RICH UNCLES REAL ESTATE INVESTMENT TRUST I

 

Audit Committee Charter

 

Organization

 

This Charter governs the operations of the Audit Committee of Rich Uncles Real Estate Investment Trust I (the “Company”). The Company’s Board of Trust Managers (the “Board”) has authorized an Audit Committee (“the Committee”) consisting of at least three independent Trust Managers of the Board, and the Committee shall designate a chairperson. For purposes hereof, members of the Committee shall be considered independent as long as they satisfy all of the independence requirements for Board Members as set forth in Rule 10A-3 of the Exchange Act.

 

Each member of the Committee shall be financially literate, or become financially literate within a reasonable period of time, and at least one member shall be an “audit committee financial expert,” as defined by SEC rules.

 

Members shall not serve on more than three public company audit committees simultaneously unless the Board determines that such simultaneous service would not impair the member’s ability to serve effectively on the Committee.

 

The Committee shall meet separately and periodically with management of the Company, the personnel responsible for the internal audit function and the Company’s independent auditor. The Committee shall report regularly to the Board about its activities.

 

Purpose

 

The Committee will have the following purpose:

 

The Committee will provide assistance to the Board in fulfilling its oversight responsibility to the stockholders, potential stockholders, the investment community and others relating to: (1) the integrity of the Company’s financial statements, (2) the effectiveness of the Company’s internal control over financial reporting, (3) the Company’s compliance with legal and regulatory requirements, (4) the independent auditor’s qualifications and independence, and (5) the performance of the Company’s internal audit function and of the independent auditor.

 

The Committee will prepare the report that SEC proxy rules require to be included in the Company’s annual proxy statement.

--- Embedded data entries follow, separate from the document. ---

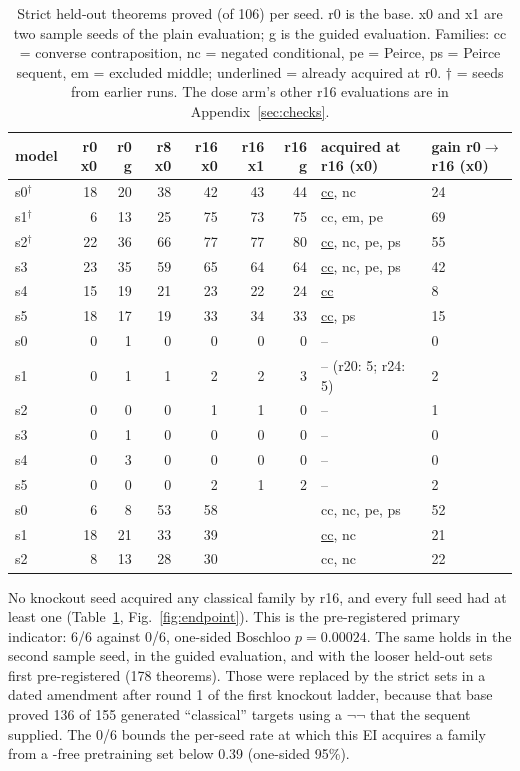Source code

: \begin{table}[t]
\centering\small
\caption{Strict held-out theorems proved (of 106) per seed. r0 is the base. x0 and x1 are two sample seeds of the plain
evaluation; g is the guided evaluation. Families: cc = converse contraposition, nc = negated conditional, pe = Peirce,
ps = Peirce sequent, em = excluded middle; underlined = already acquired at r0. $\dagger$ = seeds from earlier runs. The
dose arm's other r16 evaluations are in Appendix~\ref{sec:checks}.}
\label{tab:primary}
\setlength{\tabcolsep}{4.5pt}
\begin{tabular}{lrrrrrrll}
\toprule
model & r0 x0 & r0 g & r8 x0 & r16 x0 & r16 x1 & r16 g & acquired at r16 (x0) & gain r0$\to$r16 (x0) \\
\midrule
\Kfull{} s0$^\dagger$ & 18 & 20 & 38 & 42 & 43 & 44 & \underline{cc}, nc & 24 \\
\Kfull{} s1$^\dagger$ & 6 & 13 & 25 & 75 & 73 & 75 & cc, em, pe & 69 \\
\Kfull{} s2$^\dagger$ & 22 & 36 & 66 & 77 & 77 & 80 & \underline{cc}, nc, pe, ps & 55 \\
\Kfull{} s3 & 23 & 35 & 59 & 65 & 64 & 64 & \underline{cc}, nc, pe, ps & 42 \\
\Kfull{} s4 & 15 & 19 & 21 & 23 & 22 & 24 & \underline{cc} & 8 \\
\Kfull{} s5 & 18 & 17 & 19 & 33 & 34 & 33 & \underline{cc}, ps & 15 \\
\midrule
\Kko{} s0 & 0 & 1 & 0 & 0 & 0 & 0 & -- & 0 \\
\Kko{} s1 & 0 & 1 & 1 & 2 & 2 & 3 & -- (r20: 5; r24: 5) & 2 \\
\Kko{} s2 & 0 & 0 & 0 & 1 & 1 & 0 & -- & 1 \\
\Kko{} s3 & 0 & 1 & 0 & 0 & 0 & 0 & -- & 0 \\
\Kko{} s4 & 0 & 3 & 0 & 0 & 0 & 0 & -- & 0 \\
\Kko{} s5 & 0 & 0 & 0 & 2 & 1 & 2 & -- & 2 \\
\midrule
\Kdose{} s0 & 6 & 8 & 53 & 58 & & & cc, nc, pe, ps & 52 \\
\Kdose{} s1 & 18 & 21 & 33 & 39 & & & \underline{cc}, nc & 21 \\
\Kdose{} s2 & 8 & 13 & 28 & 30 & & & cc, nc & 22 \\
\bottomrule
\end{tabular}
\end{table}

No knockout seed acquired any classical family by r16, and every full seed had at least one (Table~\ref{tab:primary},
Fig.~\ref{fig:endpoint}). This is the pre-registered primary indicator: 6/6 against 0/6, one-sided Boschloo
$p = 0.00024$. The same holds in the second sample seed, in the guided evaluation, and with the looser held-out sets
first pre-registered (178 theorems). Those were replaced by the strict sets in a dated amendment after round 1 of the
first knockout ladder, because that base proved 136 of 155 generated ``classical'' targets using a $\neg\neg$ that the
sequent supplied. The 0/6 bounds the per-seed rate at which this EI acquires a family from a \sig-free pretraining set
below 0.39 (one-sided 95\%).

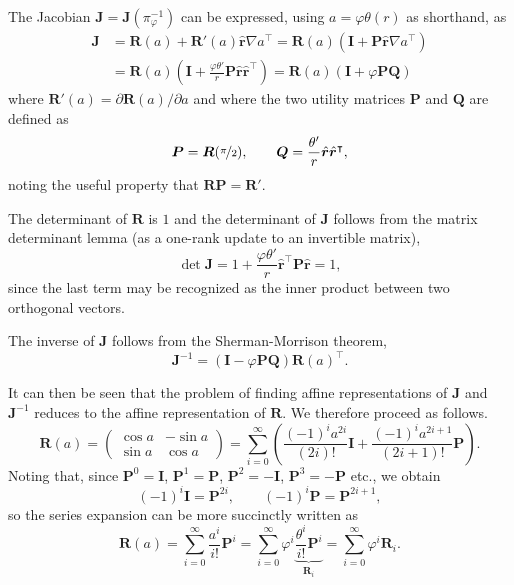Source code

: \documentclass[onecolumn, twoside, a4paper, 11pt]{article}
\begin{document}
The Jacobian $\bm J = \bm J(\pi_{\varphi}^{-1})$ can be expressed,
using $a = \varphi \theta(r)$ as shorthand, as
\begin{align}
  \nonumber
  \bm J &= \bm R(a) + \bm R'(a) \hat{\bm r} \nabla a^\intercal
  = \bm R(a) \left( \bm I + \bm P \hat{\bm r} \nabla a^\intercal \right) \\
  &= \bm R(a) \left(
    \bm I + \frac{\varphi \theta'}{r} \bm P \hat{\bm r} \hat{\bm r}^\intercal
  \right)
  = \bm R(a) \left( \bm I + \varphi \bm P \bm Q \right)
\end{align}
where $\bm R'(a) = \partial \bm R(a) / \partial a$ and
where the two utility matrices $\bm P$ and $\bm Q$ are defined as
\begin{equation}
  \bm P = \bm R(\nicefrac{\pi}{2}), \qquad
  \bm Q = \frac{\theta'}{r} \hat{\bm r} \hat{\bm r}^\intercal,
\end{equation}
noting the useful property that $\bm R \bm P = \bm R'$.

The determinant of $\bm R$ is $1$ and the determinant of $\bm J$ follows
from the matrix determinant lemma (as a one-rank update to an invertible
matrix),
\[
  \det \bm J = 1 + \frac{\varphi\theta'}{r} \hat{\bm r}^\intercal \bm P \hat{\bm r} = 1,
\]
since the last term may be recognized as the inner product between two
orthogonal vectors.

The inverse of $\bm J$ follows from the Sherman-Morrison theorem,
\[
  \bm J^{-1} = \left( \bm I - \varphi \bm P \bm Q \right)
  \bm R(a)^\intercal.
\]

It can then be seen that the problem of finding affine representations of
$\bm J$ and $\bm J^{-1}$ reduces to the affine representation of $\bm R$.
We therefore proceed as follows.
\[
  \bm R(a)
  = \begin{pmatrix} \cos a & -\sin a \\ \sin a & \cos a \end{pmatrix}
  = \sum_{i=0}^\infty \left( \frac{(-1)^i a^{2i}}{(2i)!} \bm I
    + \frac{(-1)^i a^{2i+1}}{(2i+1)!} \bm P \right).
\]
Noting that, since $\bm P^0 = \bm I$, $\bm P^1 = \bm P$, $\bm P^2 = -\bm I$,
$\bm P^3 = -\bm P$ etc., we obtain
\[
  (-1)^i \bm I = \bm P^{2i}, \qquad (-1)^i \bm P = \bm P^{2i+1},
\]
so the series expansion can be more succinctly written as
\begin{equation}
  \label{eqn:rotsum}
  \bm R(a) = \sum_{i=0}^\infty \frac{a^i}{i!} \bm P^i
  = \sum_{i=0}^\infty \varphi^i \underbrace{\frac{\theta^i}{i!}\bm P^i}_{\bm R_i}
  = \sum_{i=0}^\infty \varphi^i \bm R_i.
\end{equation}
\end{document}
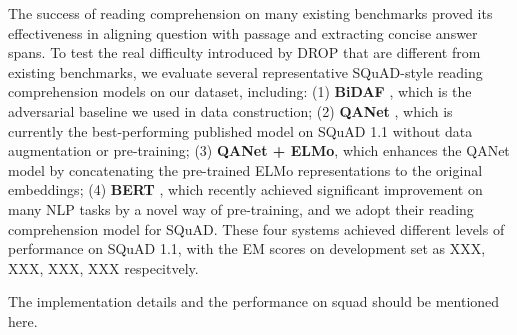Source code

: The success of reading comprehension on many existing benchmarks proved its effectiveness in aligning question with passage and extracting concise answer spans. 
To test the real difficulty introduced by DROP that are different from existing benchmarks, we evaluate several representative SQuAD-style reading comprehension models on our dataset, including:
(1) \textbf{BiDAF} \cite{Seo2016BidirectionalAF}, which is the adversarial baseline we used in data construction; 
(2) \textbf{QANet} \cite{yu2018qanet}, which is currently the best-performing published model on SQuAD 1.1 without data augmentation or pre-training; 
(3) \textbf{QANet + ELMo}, which enhances the QANet model by concatenating the pre-trained ELMo \cite{peters2018elmo} representations to the original embeddings; 
(4) \textbf{BERT} \cite{Devlin2018BERTPO}, which recently achieved significant improvement on many NLP tasks by a novel way of pre-training, and we adopt their reading comprehension model for SQuAD. 
These four systems achieved different levels of performance on SQuAD 1.1, with the EM scores on development set as XXX, XXX, XXX, XXX respecitvely.


The implementation details and the performance on squad should be mentioned here.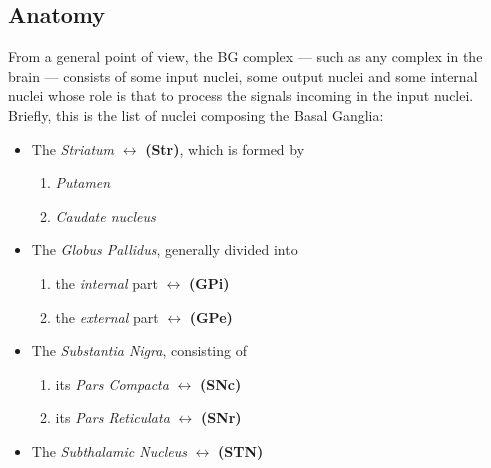 \documentclass[MSc,english]{Container/thesistemplate}
\begin{document}
\subsection{Anatomy}
From a general point of view, the BG complex --- such as any complex in the brain --- consists of some input nuclei, some output nuclei and some internal nuclei whose role is that to process the signals incoming in the input nuclei.
\\ Briefly, this is the list of nuclei composing the Basal Ganglia:

\begin{itemize}
    \item The \emph{Striatum} $\longleftrightarrow$ \textbf{(Str)}, which is formed by 
    \begin{enumerate}
        \item \emph{Putamen}
        \item \emph{Caudate nucleus}
    \end{enumerate}
    
    \item The \emph{Globus Pallidus}, generally divided into
    \begin{enumerate}
        \item the \emph{internal} part $\longleftrightarrow$ \textbf{(GPi)}
        \item the \emph{external} part $\longleftrightarrow$ \textbf{(GPe)}
    \end{enumerate}
    
    \item The \emph{Substantia Nigra}, consisting of
    \begin{enumerate}
        \item its \emph{Pars Compacta} $\longleftrightarrow$ \textbf{(SNc)}
        \item its \emph{Pars Reticulata} $\longleftrightarrow$ \textbf{(SNr)}
    \end{enumerate}
    
    \item The \emph{Subthalamic Nucleus} $\longleftrightarrow$ \textbf{(STN)}
\end{itemize}
\end{document}
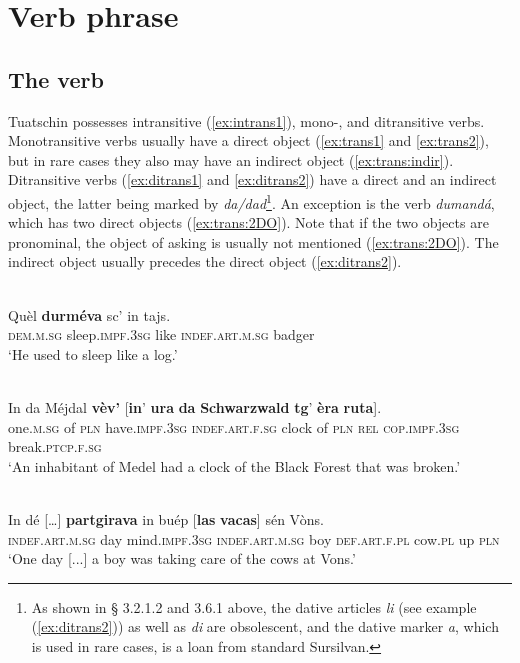 \chapter{Verb phrase}

\section{The verb}
Tuatschin possesses intransitive (\ref{ex:intrans1}), mono-, and ditransitive verbs. Monotransitive verbs usually have a direct object (\ref{ex:trans1} and \ref{ex:trans2}), but in rare cases they also may have an indirect object (\ref{ex:trans:indir}). Ditransitive verbs (\ref{ex:ditrans1} and \ref{ex:ditrans2}) have a direct and an indirect object, the latter being marked by \textit{da/dad}\footnote{As shown in § 3.2.1.2 and 3.6.1 above, the dative articles \textit{li} (see example (\ref{ex:ditrans2})) as well as \textit{di} are obsolescent, and the dative marker \textit{a}, which is used in rare cases, is a loan from standard Sursilvan.}. An exception is the verb \textit{dumandá}, which has two direct objects (\ref{ex:trans:2DO}). Note that if the two objects are pronominal, the object of asking is usually not mentioned (\ref{ex:trans:2DO}). The indirect object usually precedes the direct object (\ref{ex:ditrans2}).

\ea
\label{ex:intrans1}
\\
\gll  Quèl \textbf{durméva} sc’ in tajs.  \\
\textsc{dem.m.sg} sleep.\textsc{impf.3sg} like \textsc{indef.art.m.sg} badger\\
\glt `He used to sleep like a log.'
\z

\ea\label{ex:trans1}
\\
\gll    In da Méjdal \textbf{vèv'} [\textbf{in}' \textbf{ura} \textbf{da} \textbf{Schwarzwald} \textbf{tg}' \textbf{èra} \textbf{ruta}].\\
     one.\textsc{m.sg} of \textsc{pln} have.\textsc{impf.3sg} \textsc{indef.art.f.sg} clock of \textsc{pln} \textsc{rel} \textsc{cop.impf.3sg} break.\textsc{ptcp.f.sg}\\
\glt `An inhabitant of Medel had a clock of the Black Forest that was broken.'
\z

\ea\label{ex:trans2}
\\
\gll    In dé […] \textbf{partgirava} in buép [\textbf{las} \textbf{vacas}] sén Vòns.\\
     \textsc{indef.art.m.sg} day {} mind.\textsc{impf.3sg} \textsc{indef.art.m.sg} boy \textsc{def.art.f.pl} cow.\textsc{pl} up \textsc{pln}\\
\glt `One day [...] a boy was taking care of the cows at Vons.'
\z

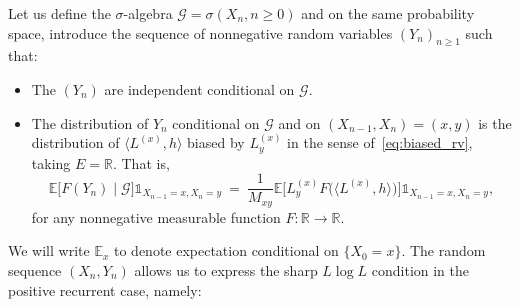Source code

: \begin{refsegment}
Let us define the $\sigma$-algebra $\mathcal{G}=\sigma(X_n, n\geq 0)$ and on the same probability space, introduce the sequence of nonnegative random variables $(Y_n)_{n\geq 1}$ such that:
\begin{itemize}
  \item The $(Y_n)$ are independent conditional on $\mathcal{G}$.
  \item The distribution of $Y_n$ conditional on $\mathcal{G}$ and on
    $(X_{n-1}, X_{n})=(x,y)$ is the distribution of
    $\langle L^{(x)}, h\rangle$ biased by $L^{(x)}_y$ in the sense
    of~\eqref{eq:biased_rv}, taking $E=\mathbb{R}$. That is,
  \begin{equation}\label{eq:Yn_biased}
    \mathbb{E}\Big[F(Y_n) \mid \mathcal{G}\Big]\mathds{1}_{X_{n-1}=x, X_{n}=y}\ =\ \frac{1}{M_{xy}} \mathbb{E}\Big[L^{(x)}_y F\big(\langle L^{(x)},h\rangle\big)\Big] \mathds{1}_{X_{n-1}=x, X_{n}=y},
  \end{equation}
  for any nonnegative measurable function $F:\mathbb{R}\to \mathbb{R}$.
\end{itemize}
We will write $\mathbb{E}_x$ to denote expectation conditional on $\{X_0=x\}$.
The random sequence $(X_n,Y_n)$ allows us to express the sharp $L \log L$ condition in the positive recurrent case, namely:


\end{refsegment}
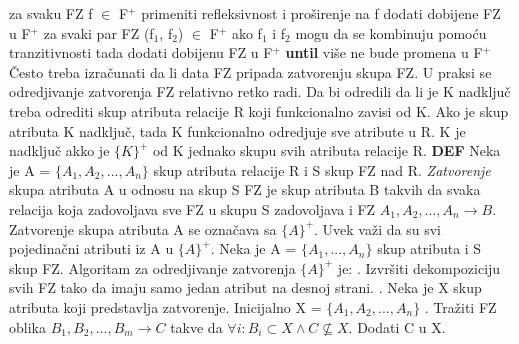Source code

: \documentclass{article}
\begin{document}
\hspace*{0.8cm}za svaku FZ f $\in$ F$^+$ \newline
\hspace*{1.4cm}primeniti refleksivnost i proširenje na f \newline
\hspace*{1.4cm}dodati dobijene FZ u F$^+$ \newline
\hspace*{0.8cm}za svaki par FZ (f$_1$, f$_2$) $\in$ F$^+$ \newline
\hspace*{1.4cm}ako f$_1$ i f$_2$ mogu da se kombinuju pomoću
tranzitivnosti \newline
\hspace*{1.8cm}tada dodati dobijenu FZ u F$^+$ \newline
\hspace*{0.4cm}\textbf{until} više ne bude promena u F$^+$
\vspace{0.2cm}\newline
Često treba izračunati da li data FZ pripada zatvorenju skupa FZ. U
praksi se odredjivanje zatvorenja FZ relativno retko radi. Da bi
odredili da li je K nadključ treba odrediti skup atributa relacije R
koji funkcionalno zavisi od K. Ako je skup atributa K nadključ, tada
K funkcionalno odredjuje sve atribute u R. K je nadključ akko je
$\{K\}^+$ od K jednako skupu svih atributa relacije R. 
\vspace{0.1cm} \newline
\textbf{DEF} Neka je A = $\{A_1, A_2,...,A_n\}$ skup atributa
relacije R i S skup FZ nad R. \textit{Zatvorenje} skupa atributa A u
odnosu na skup S FZ je skup atributa B takvih da svaka relacija koja
zadovoljava sve FZ u skupu S zadovoljava i FZ $A_1,A_2,...,A_n
\rightarrow B$.
\newline
Zatvorenje skupa atributa A se označava sa $\{A\}^+$. Uvek važi da su
svi pojedinačni atributi iz A u $\{A\}^+$.
\vspace{0.1cm} \newline
Neka je A = $\{A_1,...,A_n\}$ skup atributa i S skup FZ. Algoritam za
odredjivanje zatvorenja $\{A\}^+$ je: . Izvršiti dekompoziciju svih FZ tako da imaju samo jedan atribut na
desnoj strani. . Neka je X skup atributa koji predstavlja zatvorenje. Inicijalno X
= $\{A_1,A_2,...,A_n\}$ . Tražiti FZ oblika $B_1,B_2,...,B_m \rightarrow C$ takve da
$\forall i:B_i \subset X \wedge C \nsubseteq X$. Dodati C u X.
\end{document}
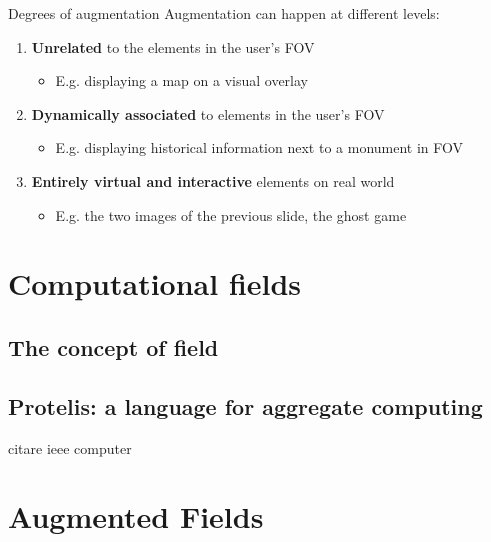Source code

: \documentclass[presentation]{beamer} %
\begin{document}
\begin{frame}{Degrees of augmentation}
  Augmentation can happen at different levels:
  \begin{enumerate}
    \item \textbf{Unrelated} to the elements in the user's FOV
      \begin{itemize}
        \item E.g. displaying a map on a visual overlay
      \end{itemize}
    \item \textbf{Dynamically associated} to elements in the user's FOV
      \begin{itemize}
        \item E.g. displaying historical information next to a monument in FOV
      \end{itemize}
    \item \textbf{Entirely virtual and interactive} elements on real world
      \begin{itemize}
        \item E.g. the two images of the previous slide, the ghost game \cite{MirrorWorlds}
      \end{itemize}
  \end{enumerate}
\end{frame}

\section{Computational fields}
\subsection{The concept of field}
\subsection{Protelis: a language for aggregate computing}
citare ieee computer
\section{Augmented Fields}
\end{document}
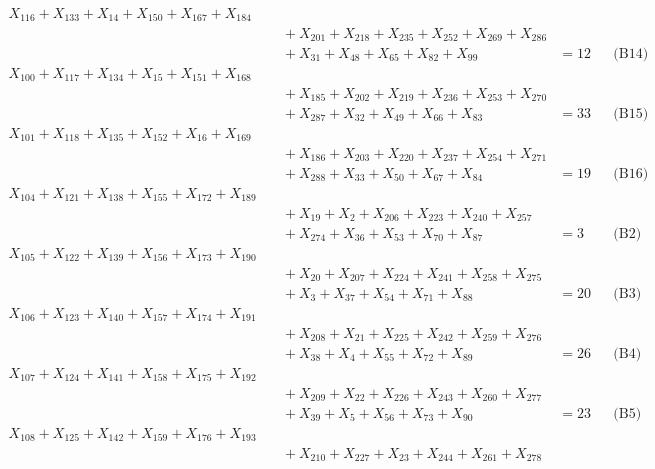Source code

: \documentclass[a4paper,10pt]{article}
\begin{document}
{\begin{align}
X_{116} + X_{133} + X_{14} + X_{150} + X_{167} + X_{184} \\[0.5ex]
&\quad  + X_{201} + X_{218} + X_{235} + X_{252} + X_{269} + X_{286} \\[0.5ex]
&\quad  + X_{31} + X_{48} + X_{65} + X_{82} + X_{99} &= 12 && \text{(B14)} \\
X_{100} + X_{117} + X_{134} + X_{15} + X_{151} + X_{168} \\[0.5ex]
&\quad  + X_{185} + X_{202} + X_{219} + X_{236} + X_{253} + X_{270} \\[0.5ex]
&\quad  + X_{287} + X_{32} + X_{49} + X_{66} + X_{83} &= 33 && \text{(B15)} \\
X_{101} + X_{118} + X_{135} + X_{152} + X_{16} + X_{169} \\[0.5ex]
&\quad  + X_{186} + X_{203} + X_{220} + X_{237} + X_{254} + X_{271} \\[0.5ex]
&\quad  + X_{288} + X_{33} + X_{50} + X_{67} + X_{84} &= 19 && \text{(B16)} \\
X_{104} + X_{121} + X_{138} + X_{155} + X_{172} + X_{189} \\[0.5ex]
&\quad  + X_{19} + X_{2} + X_{206} + X_{223} + X_{240} + X_{257} \\[0.5ex]
&\quad  + X_{274} + X_{36} + X_{53} + X_{70} + X_{87} &= 3 && \text{(B2)} \\
X_{105} + X_{122} + X_{139} + X_{156} + X_{173} + X_{190} \\[0.5ex]
&\quad  + X_{20} + X_{207} + X_{224} + X_{241} + X_{258} + X_{275} \\[0.5ex]
&\quad  + X_{3} + X_{37} + X_{54} + X_{71} + X_{88} &= 20 && \text{(B3)} \\
X_{106} + X_{123} + X_{140} + X_{157} + X_{174} + X_{191} \\[0.5ex]
&\quad  + X_{208} + X_{21} + X_{225} + X_{242} + X_{259} + X_{276} \\[0.5ex]
&\quad  + X_{38} + X_{4} + X_{55} + X_{72} + X_{89} &= 26 && \text{(B4)} \\
X_{107} + X_{124} + X_{141} + X_{158} + X_{175} + X_{192} \\[0.5ex]
&\quad  + X_{209} + X_{22} + X_{226} + X_{243} + X_{260} + X_{277} \\[0.5ex]
&\quad  + X_{39} + X_{5} + X_{56} + X_{73} + X_{90} &= 23 && \text{(B5)} \\
X_{108} + X_{125} + X_{142} + X_{159} + X_{176} + X_{193} \\[0.5ex]
&\quad  + X_{210} + X_{227} + X_{23} + X_{244} + X_{261} + X_{278} \\[0.5ex]

\end{align}}
\end{document}
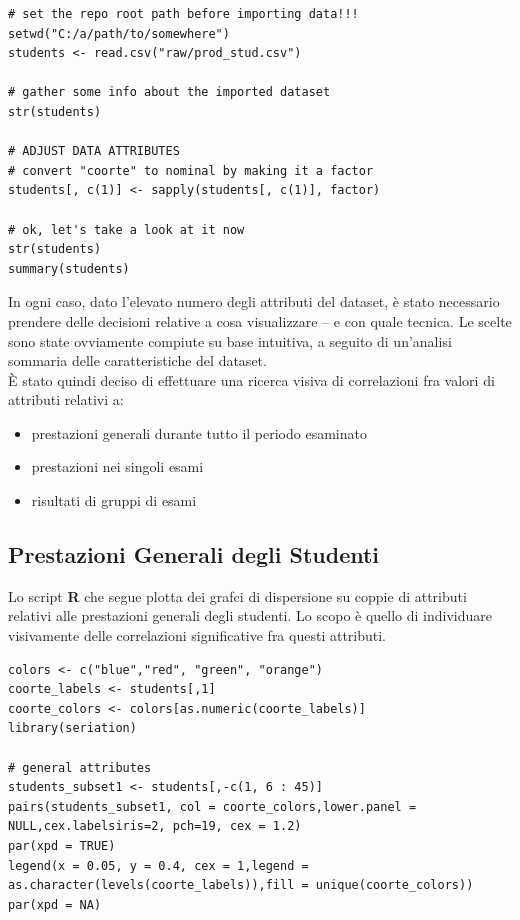 \newpage

\begin{lstlisting}
# set the repo root path before importing data!!!
setwd("C:/a/path/to/somewhere")
students <- read.csv("raw/prod_stud.csv")

# gather some info about the imported dataset
str(students)

# ADJUST DATA ATTRIBUTES 
# convert "coorte" to nominal by making it a factor 
students[, c(1)] <- sapply(students[, c(1)], factor)

# ok, let's take a look at it now
str(students)
summary(students)
\end{lstlisting}

In ogni caso, dato l’elevato numero degli attributi del dataset, è stato necessario prendere delle decisioni relative a cosa visualizzare – e con quale tecnica. Le scelte sono state ovviamente compiute su base intuitiva, a seguito di un’analisi sommaria delle caratteristiche del dataset. \\

È stato quindi deciso di effettuare una ricerca visiva di correlazioni fra valori di attributi relativi a:
\begin{itemize}
    \item prestazioni generali durante tutto il periodo esaminato
    \item prestazioni nei singoli esami
    \item risultati di gruppi di esami
\end{itemize}

\subsection{Prestazioni Generali degli Studenti}

Lo script \textbf{R} che segue plotta dei grafci di dispersione su coppie di attributi relativi alle prestazioni generali degli studenti. Lo scopo è quello di individuare visivamente delle correlazioni significative fra questi attributi.\\

\begin{lstlisting}
colors <- c("blue","red", "green", "orange")
coorte_labels <- students[,1]
coorte_colors <- colors[as.numeric(coorte_labels)]
library(seriation)

# general attributes
students_subset1 <- students[,-c(1, 6 : 45)]
pairs(students_subset1, col = coorte_colors,lower.panel = 	NULL,cex.labelsiris=2, pch=19, cex = 1.2)
par(xpd = TRUE)
legend(x = 0.05, y = 0.4, cex = 1,legend = 	as.character(levels(coorte_labels)),fill = unique(coorte_colors))
par(xpd = NA)
\end{lstlisting}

In fulfilling its purpose, the Committee is responsible for maintaining free and open communication between itself, the independent auditor, the internal auditors and management of the Company, and for determining that all parties are aware of their responsibilities.

 

Duties and Responsibilities

 

The Committee has the responsibilities and powers set forth in this Charter. Management is responsible for the preparation, presentation and integrity of the Company’s financial statements; for the appropriateness of the accounting principles and reporting policies that are used by the Company; and for establishing and maintaining internal control over financial reporting. The independent auditor is responsible for auditing the Company’s financial statements and the effectiveness of internal control over financial reporting, and for reviewing the Company’s unaudited interim financial statements.

 

The Committee, in carrying out its responsibilities, believes its policies and procedures should remain flexible in order to best react to changing conditions and circumstances. The Committee will take appropriate actions to monitor the overall corporate “tone” for quality financial reporting, sound business risk practices and ethical behavior.

 

The following shall be the principal duties and responsibilities of the Committee. These matters are set forth as a guide with the understanding that the Committee may supplement them as appropriate.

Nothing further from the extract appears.